Tag Archives: Baen Free LIbrary

Luxurious Libraries

The Royal Portuguese Reading Room

I opened a fortune cookie one morning, having forgotten it the night before, and read that “You will be surrounded by things of luxury.” I couldn’t argue with this, I was going to be spending my day at a library surrounded by books. That got me thinking on how the status of books has changed, is changing. It wasn’t all that long ago, if you take a giant step back to see all of human history at once as a timeline, when books were a luxury only the most wealthy could own. Books like the Book of Kells were lovingly painted, and embellished with gold leaf.

Enter Gutenberg, and his press. From that point forward, literature has mushroomed. And like a patch of mushrooms, you could only really see part of it. The darlings of the media, in whatever form that was, got talked about. But there were many more unseen books that were unseen, proliferating via word of mouth. It has always been that way, ever since books became accessible to the masses.There were books that were frowned on as vulgar, that you wouldn’t admit to having read, and even at times, reading was not in vogue. Growing up, I was taught that a certain establishment frowned on the peasants being taught how to read, as it would dilute their hold on the ‘truth.’ I don’t know if it’s fact, but it certainly rings true. The luxury of being able to read and form one’s own opinion is open to each one of us.
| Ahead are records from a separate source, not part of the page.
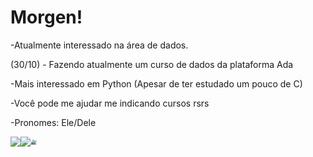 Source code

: <!--
**sanshee2/sanshee2** is a ✨ _special_ ✨ repository because its `README.md` (this file) appears on your GitHub profile.

Here are some ideas to get you started:

- 🔭 I’m currently working on ...
- 🌱 I’m currently learning ...
- 👯 I’m looking to collaborate on ...
- 🤔 I’m looking for help with ...
- 💬 Ask me about ...
- 📫 How to reach me: ...
- 😄 Pronouns: ...
- ⚡ Fun fact: ...
-->
<div class="flex-container">
  <div class="flex-item">
    <h1>Morgen!</h1>
    <p>-Atualmente interessado na área de dados.</p>
    <p>(30/10) - Fazendo atualmente um curso de dados da plataforma Ada</p>
    <p>-Mais interessado em Python (Apesar de ter estudado um pouco de C)</p>
    <p>-Você pode me ajudar me indicando cursos rsrs</p>
    <p>-Pronomes: Ele/Dele</p>
  </div>

</div>

<div>
  <a href="https://www.linkedin.com/in/gabriel-lima-9b4431270/">
  <img height="180em" img align="left"src="https://github-readme-stats.vercel.app/api?username=sanshee2&show_icons=true&theme=tokyonight&hide=issues"/>
  <img height="180em" align="left"src="https://github-readme-stats.vercel.app/api/top-langs/?username=anuraghazra&layout=compact&theme=tokyonight"/>
  <img src="./volibear.gif" alt="Volibear" height="10em" width="10em">
  
</div>


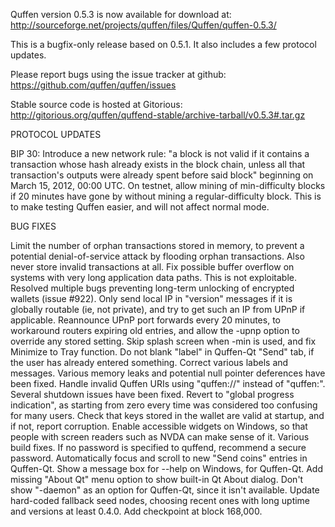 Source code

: Quffen version 0.5.3 is now available for download at:
http://sourceforge.net/projects/quffen/files/Quffen/quffen-0.5.3/

This is a bugfix-only release based on 0.5.1.
It also includes a few protocol updates.

Please report bugs using the issue tracker at github:
https://github.com/quffen/quffen/issues

Stable source code is hosted at Gitorious:
http://gitorious.org/quffen/quffend-stable/archive-tarball/v0.5.3#.tar.gz

PROTOCOL UPDATES

BIP 30: Introduce a new network rule: "a block is not valid if it contains a transaction whose hash already exists in the block chain, unless all that transaction's outputs were already spent before said block" beginning on March 15, 2012, 00:00 UTC.
On testnet, allow mining of min-difficulty blocks if 20 minutes have gone by without mining a regular-difficulty block. This is to make testing Quffen easier, and will not affect normal mode.

BUG FIXES

Limit the number of orphan transactions stored in memory, to prevent a potential denial-of-service attack by flooding orphan transactions. Also never store invalid transactions at all.
Fix possible buffer overflow on systems with very long application data paths. This is not exploitable.
Resolved multiple bugs preventing long-term unlocking of encrypted wallets
(issue #922).
Only send local IP in "version" messages if it is globally routable (ie, not private), and try to get such an IP from UPnP if applicable.
Reannounce UPnP port forwards every 20 minutes, to workaround routers expiring old entries, and allow the -upnp option to override any stored setting.
Skip splash screen when -min is used, and fix Minimize to Tray function.
Do not blank "label" in Quffen-Qt "Send" tab, if the user has already entered something.
Correct various labels and messages.
Various memory leaks and potential null pointer deferences have been fixed.
Handle invalid Quffen URIs using "quffen://" instead of "quffen:".
Several shutdown issues have been fixed.
Revert to "global progress indication", as starting from zero every time was considered too confusing for many users.
Check that keys stored in the wallet are valid at startup, and if not, report corruption.
Enable accessible widgets on Windows, so that people with screen readers such as NVDA can make sense of it.
Various build fixes.
If no password is specified to quffend, recommend a secure password.
Automatically focus and scroll to new "Send coins" entries in Quffen-Qt.
Show a message box for --help on Windows, for Quffen-Qt.
Add missing "About Qt" menu option to show built-in Qt About dialog.
Don't show "-daemon" as an option for Quffen-Qt, since it isn't available.
Update hard-coded fallback seed nodes, choosing recent ones with long uptime and versions at least 0.4.0.
Add checkpoint at block 168,000.
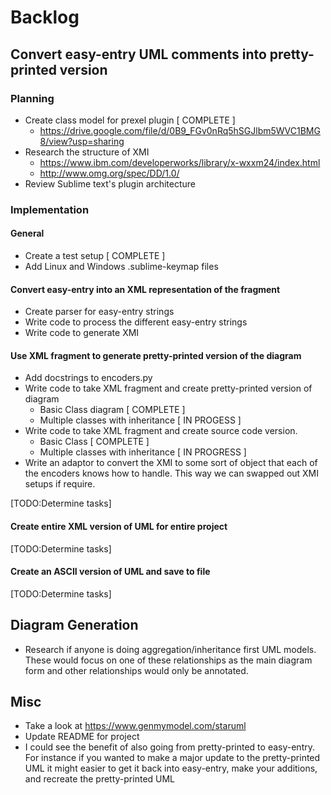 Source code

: # Backlog

## Convert easy-entry UML comments into pretty-printed version

### Planning

* Create class model for prexel plugin [ COMPLETE ]
    * https://drive.google.com/file/d/0B9_FGv0nRq5hSGJlbm5WVC1BMG8/view?usp=sharing
* Research the structure of XMI
    * https://www.ibm.com/developerworks/library/x-wxxm24/index.html
    * http://www.omg.org/spec/DD/1.0/
* Review Sublime text's plugin architecture

### Implementation

#### General

* Create a test setup [ COMPLETE ]
* Add Linux and Windows .sublime-keymap files

#### Convert easy-entry into an XML representation of the fragment

* Create parser for easy-entry strings
* Write code to process the different easy-entry strings
* Write code to generate XMI

#### Use XML fragment to generate pretty-printed version of the diagram

* Add docstrings to encoders.py
* Write code to take XML fragment and create pretty-printed version of diagram
    * Basic Class diagram [ COMPLETE ]
    * Multiple classes with inheritance [ IN PROGESS ]
* Write code to take XML fragment and create source code version.
    * Basic Class [ COMPLETE ]
    * Multiple classes with inheritance [ IN PROGRESS ]
* Write an adaptor to convert the XMI to some sort of object that each of the 
encoders knows how to handle. This way we can swapped out XMI setups if require.

[TODO:Determine tasks]

#### Create entire XML version of UML for entire project

[TODO:Determine tasks]

#### Create an ASCII version of UML and save to file

[TODO:Determine tasks]

## Diagram Generation

* Research if anyone is doing aggregation/inheritance first UML models. These would focus on 
one of these relationships as the main diagram form and other relationships would only be annotated.

## Misc

* Take a look at https://www.genmymodel.com/staruml
* Update README for project
* I could see the benefit of also going from pretty-printed to easy-entry. For instance
if you wanted to make a major update to the pretty-printed UML it might easier to 
get it back into easy-entry, make your additions, and recreate the pretty-printed UML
We live in an era of information, I am told over and over. This is true – there is more of it, and mere freely available, than ever before. But how do we know what to believe? It’s like being drowned in gold coins. And each one needs to be bitten to see if it is real gold, or lead.  Which brings me to the concept of gatekeepers. We have been told, stridently and often, that indie published books must be crap because there are no gatekeepers. What the detractors don’t seem to get is that we are intelligent, educated, rational humans, and we can do our own gatekeeping, thankyouverymuch.
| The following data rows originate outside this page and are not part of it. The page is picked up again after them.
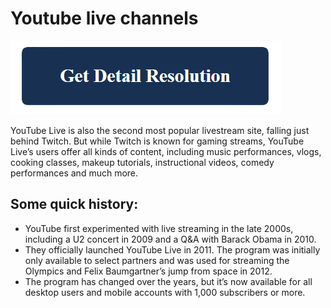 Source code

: # Youtube live channels

[![Youtube live channels](blue.png)](https://github.com/wikieweb/youtube.live.channels)



YouTube Live is also the second most popular livestream site, falling just behind Twitch. But while Twitch is known for gaming streams, YouTube Live’s users offer all kinds of content, including music performances, vlogs, cooking classes, makeup tutorials, instructional videos, comedy performances and much more.

## Some quick history:

* YouTube first experimented with live streaming in the late 2000s, including a U2 concert in 2009 and a Q&A with Barack Obama in 2010.
* They officially launched YouTube Live in 2011. The program was initially only available to select partners and was used for streaming the Olympics and Felix Baumgartner’s jump from space in 2012.
* The program has changed over the years, but it’s now available for all desktop users and mobile accounts with 1,000 subscribers or more.
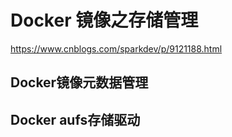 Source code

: # Docker 镜像之存储管理

https://www.cnblogs.com/sparkdev/p/9121188.html

## Docker镜像元数据管理

## Docker aufs存储驱动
The gatekeepers have become corrupted. Drunk on power, they push their own biases, forgetting that they were supposed to sell to the masses, not the elitists who agree with them. But now, with the rise of independence, we have the luxury of becoming our own gatekeeper. It doesn’t take long for me to look at a book blurb, maybe the reviews, flip through a few pages, and know that I am interested in buying, or not. No longer online than it would take, standing in a bookstore. We are surrounded by the vast array of offerings, looking at what we want to, when we want it. It can make you a bit giddy at times. I know I indulge in book shopping far more often when presented with this option.

There was a time in my life I lived in dire poverty. I couldn’t get more books, for various reasons. Access to a library was limited, my personal library had been pruned down to a bare branch by many moves, and I was growing desperate. Enter the internet, and ebooks. Especially the Baen Free Library, although I had other favorite sites like manybooks and Project Gutenberg. It was like unlocking the vaults and allowing a starving man to take all he could carry. Now, I have the ability to find exactly what I want to read, no matter where I am, or what time it is, or what state of dress I am sporting. Leave my finances out of it, I am a rich woman.

I may not be able to allow visitors to gaze upon my magnificent collection and impress them with having all the right titles, since most of my reading is electronic, and besides, I own a varied library at best. I love ebooks, but I will admit that they don’t get the same reaction as an 1895 copy of Kipling, which was picked up reverently when I had it out in public, raised to an inch of her face, and sniffed thoroughly with a look of bliss and a comment of “I love the smell of old books!”  I love to share my favorites, and have been known to write notes in Literature class, and push them to a classmate with a ‘psst! check this book out!’ knowing that I am contributing to the downfall of a youth into the decadence of reading. I review new favorites, especially those by Indie authors, on my blog for the public to discover. We live in the lap of luxury and it’s lined with a pile of books.

And because I know you will all enjoy this: 30 best places to be if you love books!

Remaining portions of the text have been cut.